The problem =
Find every line below that contains the word "append" and copy it out.

Plain-text document sources =
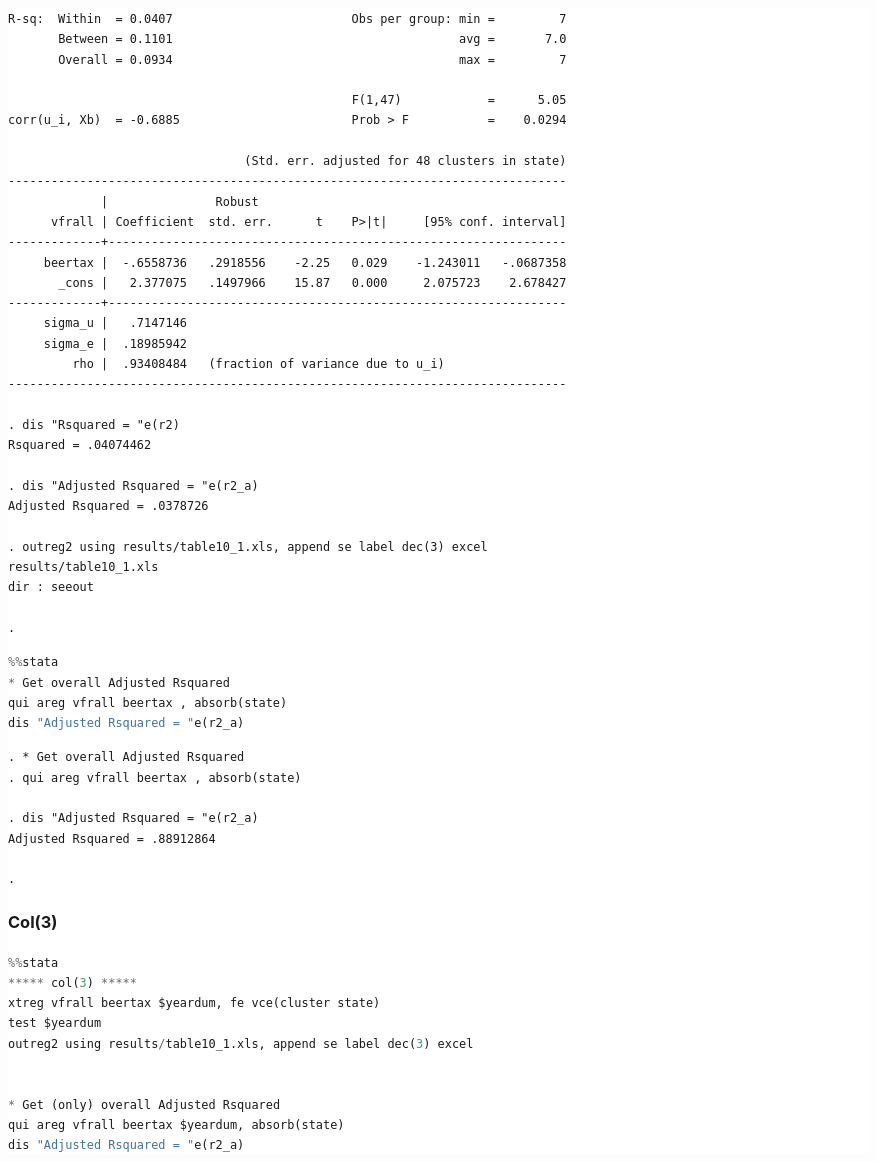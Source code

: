     R-sq:  Within  = 0.0407                         Obs per group: min =         7
           Between = 0.1101                                        avg =       7.0
           Overall = 0.0934                                        max =         7
    
                                                    F(1,47)            =      5.05
    corr(u_i, Xb)  = -0.6885                        Prob > F           =    0.0294
    
                                     (Std. err. adjusted for 48 clusters in state)
    ------------------------------------------------------------------------------
                 |               Robust
          vfrall | Coefficient  std. err.      t    P>|t|     [95% conf. interval]
    -------------+----------------------------------------------------------------
         beertax |  -.6558736   .2918556    -2.25   0.029    -1.243011   -.0687358
           _cons |   2.377075   .1497966    15.87   0.000     2.075723    2.678427
    -------------+----------------------------------------------------------------
         sigma_u |   .7147146
         sigma_e |  .18985942
             rho |  .93408484   (fraction of variance due to u_i)
    ------------------------------------------------------------------------------
    
    . dis "Rsquared = "e(r2)
    Rsquared = .04074462
    
    . dis "Adjusted Rsquared = "e(r2_a)
    Adjusted Rsquared = .0378726
    
    . outreg2 using results/table10_1.xls, append se label dec(3) excel
    results/table10_1.xls
    dir : seeout
    
    . 



```python
%%stata
* Get overall Adjusted Rsquared
qui areg vfrall beertax , absorb(state)
dis "Adjusted Rsquared = "e(r2_a)
```


    . * Get overall Adjusted Rsquared
    . qui areg vfrall beertax , absorb(state)
    
    . dis "Adjusted Rsquared = "e(r2_a)
    Adjusted Rsquared = .88912864
    
    . 



### Col(3)

```python
%%stata
***** col(3) *****
xtreg vfrall beertax $yeardum, fe vce(cluster state)
test $yeardum
outreg2 using results/table10_1.xls, append se label dec(3) excel


* Get (only) overall Adjusted Rsquared
qui areg vfrall beertax $yeardum, absorb(state)
dis "Adjusted Rsquared = "e(r2_a)
```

Solution =
    . outreg2 using results/table10_1.xls, append se label dec(3) excel
outreg2 using results/table10_1.xls, append se label dec(3) excel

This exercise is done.